▶ TASK TO COMPLETE:
Below are records to return verbatim; the pictures are to be dropped.

Document images with source code:
==================================================
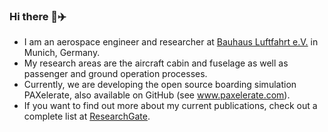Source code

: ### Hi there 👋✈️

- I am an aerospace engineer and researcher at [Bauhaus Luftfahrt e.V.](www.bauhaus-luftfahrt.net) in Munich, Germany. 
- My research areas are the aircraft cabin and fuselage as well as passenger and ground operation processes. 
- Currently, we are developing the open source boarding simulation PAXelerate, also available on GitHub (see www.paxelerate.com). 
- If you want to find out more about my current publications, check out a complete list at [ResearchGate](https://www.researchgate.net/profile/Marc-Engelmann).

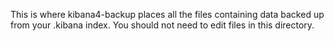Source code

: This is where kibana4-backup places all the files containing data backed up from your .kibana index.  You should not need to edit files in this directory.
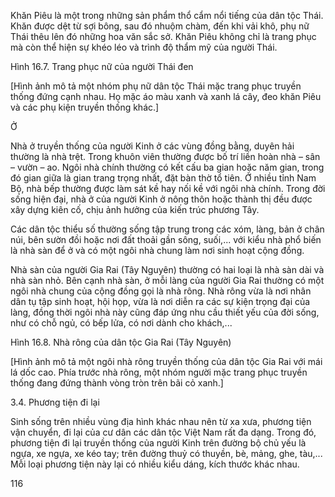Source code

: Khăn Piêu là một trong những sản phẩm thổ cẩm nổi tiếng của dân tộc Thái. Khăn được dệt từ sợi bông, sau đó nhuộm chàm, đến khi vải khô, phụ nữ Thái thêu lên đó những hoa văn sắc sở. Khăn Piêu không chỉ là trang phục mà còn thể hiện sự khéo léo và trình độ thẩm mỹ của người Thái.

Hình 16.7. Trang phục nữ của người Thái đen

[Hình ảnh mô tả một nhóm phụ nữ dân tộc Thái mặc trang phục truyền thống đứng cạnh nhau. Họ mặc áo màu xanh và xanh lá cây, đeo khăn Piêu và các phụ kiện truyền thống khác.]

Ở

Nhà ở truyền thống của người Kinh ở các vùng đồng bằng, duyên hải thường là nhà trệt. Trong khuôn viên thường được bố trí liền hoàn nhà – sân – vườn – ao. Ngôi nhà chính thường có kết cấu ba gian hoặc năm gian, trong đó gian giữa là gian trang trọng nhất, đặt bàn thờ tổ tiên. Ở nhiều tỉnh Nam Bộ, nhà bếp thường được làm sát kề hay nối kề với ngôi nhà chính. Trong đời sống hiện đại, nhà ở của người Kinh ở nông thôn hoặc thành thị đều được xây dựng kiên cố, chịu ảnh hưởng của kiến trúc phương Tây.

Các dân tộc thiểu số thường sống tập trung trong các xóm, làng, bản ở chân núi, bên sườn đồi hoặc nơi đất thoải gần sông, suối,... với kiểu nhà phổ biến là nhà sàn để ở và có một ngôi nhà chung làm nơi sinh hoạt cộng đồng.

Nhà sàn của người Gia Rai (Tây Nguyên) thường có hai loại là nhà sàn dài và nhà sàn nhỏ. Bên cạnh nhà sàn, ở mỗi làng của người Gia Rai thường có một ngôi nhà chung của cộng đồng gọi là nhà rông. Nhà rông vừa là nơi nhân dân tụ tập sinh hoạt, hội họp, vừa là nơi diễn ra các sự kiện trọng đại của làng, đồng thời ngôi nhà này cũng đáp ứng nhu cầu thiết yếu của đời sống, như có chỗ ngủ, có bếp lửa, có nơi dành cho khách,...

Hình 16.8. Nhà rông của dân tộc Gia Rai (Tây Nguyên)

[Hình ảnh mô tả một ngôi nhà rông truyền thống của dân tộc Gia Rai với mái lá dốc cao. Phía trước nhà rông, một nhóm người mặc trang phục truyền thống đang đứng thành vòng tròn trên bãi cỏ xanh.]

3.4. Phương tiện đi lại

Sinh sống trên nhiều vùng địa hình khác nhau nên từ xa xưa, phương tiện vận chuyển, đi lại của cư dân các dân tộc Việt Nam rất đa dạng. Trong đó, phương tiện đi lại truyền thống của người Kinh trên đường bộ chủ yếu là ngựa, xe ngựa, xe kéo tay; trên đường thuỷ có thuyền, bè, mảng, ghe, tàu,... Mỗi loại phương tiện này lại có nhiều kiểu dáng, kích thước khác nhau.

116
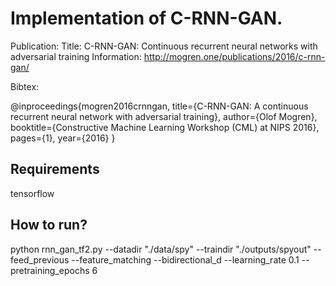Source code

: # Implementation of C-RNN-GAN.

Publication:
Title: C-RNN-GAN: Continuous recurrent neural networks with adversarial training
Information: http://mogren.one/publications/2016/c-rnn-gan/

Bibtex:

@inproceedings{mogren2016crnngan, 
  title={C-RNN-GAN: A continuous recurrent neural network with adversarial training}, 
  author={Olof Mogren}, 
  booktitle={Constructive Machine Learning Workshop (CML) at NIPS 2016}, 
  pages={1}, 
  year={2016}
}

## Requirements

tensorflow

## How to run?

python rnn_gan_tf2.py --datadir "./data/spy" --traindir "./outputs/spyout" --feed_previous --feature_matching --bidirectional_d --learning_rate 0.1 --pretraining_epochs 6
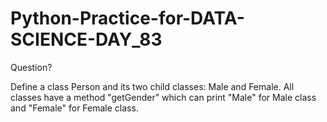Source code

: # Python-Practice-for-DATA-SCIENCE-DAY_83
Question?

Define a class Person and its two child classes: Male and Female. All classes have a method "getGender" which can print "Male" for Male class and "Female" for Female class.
==================================================
▶ THE COMPLETED TASK:
Source code

: ### Hi there 👋✈️

- I am an aerospace engineer and researcher at [Bauhaus Luftfahrt e.V.](www.bauhaus-luftfahrt.net) in Munich, Germany. 
- My research areas are the aircraft cabin and fuselage as well as passenger and ground operation processes. 
- Currently, we are developing the open source boarding simulation PAXelerate, also available on GitHub (see www.paxelerate.com). 
- If you want to find out more about my current publications, check out a complete list at [ResearchGate](https://www.researchgate.net/profile/Marc-Engelmann).

Source code

: This is where kibana4-backup places all the files containing data backed up from your .kibana index.  You should not need to edit files in this directory.
Source code

: Khăn Piêu là một trong những sản phẩm thổ cẩm nổi tiếng của dân tộc Thái. Khăn được dệt từ sợi bông, sau đó nhuộm chàm, đến khi vải khô, phụ nữ Thái thêu lên đó những hoa văn sắc sở. Khăn Piêu không chỉ là trang phục mà còn thể hiện sự khéo léo và trình độ thẩm mỹ của người Thái.

Hình 16.7. Trang phục nữ của người Thái đen

[Hình ảnh mô tả một nhóm phụ nữ dân tộc Thái mặc trang phục truyền thống đứng cạnh nhau. Họ mặc áo màu xanh và xanh lá cây, đeo khăn Piêu và các phụ kiện truyền thống khác.]

Ở

Nhà ở truyền thống của người Kinh ở các vùng đồng bằng, duyên hải thường là nhà trệt. Trong khuôn viên thường được bố trí liền hoàn nhà – sân – vườn – ao. Ngôi nhà chính thường có kết cấu ba gian hoặc năm gian, trong đó gian giữa là gian trang trọng nhất, đặt bàn thờ tổ tiên. Ở nhiều tỉnh Nam Bộ, nhà bếp thường được làm sát kề hay nối kề với ngôi nhà chính. Trong đời sống hiện đại, nhà ở của người Kinh ở nông thôn hoặc thành thị đều được xây dựng kiên cố, chịu ảnh hưởng của kiến trúc phương Tây.

Các dân tộc thiểu số thường sống tập trung trong các xóm, làng, bản ở chân núi, bên sườn đồi hoặc nơi đất thoải gần sông, suối,... với kiểu nhà phổ biến là nhà sàn để ở và có một ngôi nhà chung làm nơi sinh hoạt cộng đồng.

Nhà sàn của người Gia Rai (Tây Nguyên) thường có hai loại là nhà sàn dài và nhà sàn nhỏ. Bên cạnh nhà sàn, ở mỗi làng của người Gia Rai thường có một ngôi nhà chung của cộng đồng gọi là nhà rông. Nhà rông vừa là nơi nhân dân tụ tập sinh hoạt, hội họp, vừa là nơi diễn ra các sự kiện trọng đại của làng, đồng thời ngôi nhà này cũng đáp ứng nhu cầu thiết yếu của đời sống, như có chỗ ngủ, có bếp lửa, có nơi dành cho khách,...

Hình 16.8. Nhà rông của dân tộc Gia Rai (Tây Nguyên)

[Hình ảnh mô tả một ngôi nhà rông truyền thống của dân tộc Gia Rai với mái lá dốc cao. Phía trước nhà rông, một nhóm người mặc trang phục truyền thống đang đứng thành vòng tròn trên bãi cỏ xanh.]

3.4. Phương tiện đi lại

Sinh sống trên nhiều vùng địa hình khác nhau nên từ xa xưa, phương tiện vận chuyển, đi lại của cư dân các dân tộc Việt Nam rất đa dạng. Trong đó, phương tiện đi lại truyền thống của người Kinh trên đường bộ chủ yếu là ngựa, xe ngựa, xe kéo tay; trên đường thuỷ có thuyền, bè, mảng, ghe, tàu,... Mỗi loại phương tiện này lại có nhiều kiểu dáng, kích thước khác nhau.

116
Source code

: # Implementation of C-RNN-GAN.

Publication:
Title: C-RNN-GAN: Continuous recurrent neural networks with adversarial training
Information: http://mogren.one/publications/2016/c-rnn-gan/

Bibtex:

@inproceedings{mogren2016crnngan, 
  title={C-RNN-GAN: A continuous recurrent neural network with adversarial training}, 
  author={Olof Mogren}, 
  booktitle={Constructive Machine Learning Workshop (CML) at NIPS 2016}, 
  pages={1}, 
  year={2016}
}

## Requirements

tensorflow

## How to run?

python rnn_gan_tf2.py --datadir "./data/spy" --traindir "./outputs/spyout" --feed_previous --feature_matching --bidirectional_d --learning_rate 0.1 --pretraining_epochs 6
Source code

: # Python-Practice-for-DATA-SCIENCE-DAY_83
Question?

Define a class Person and its two child classes: Male and Female. All classes have a method "getGender" which can print "Male" for Male class and "Female" for Female class.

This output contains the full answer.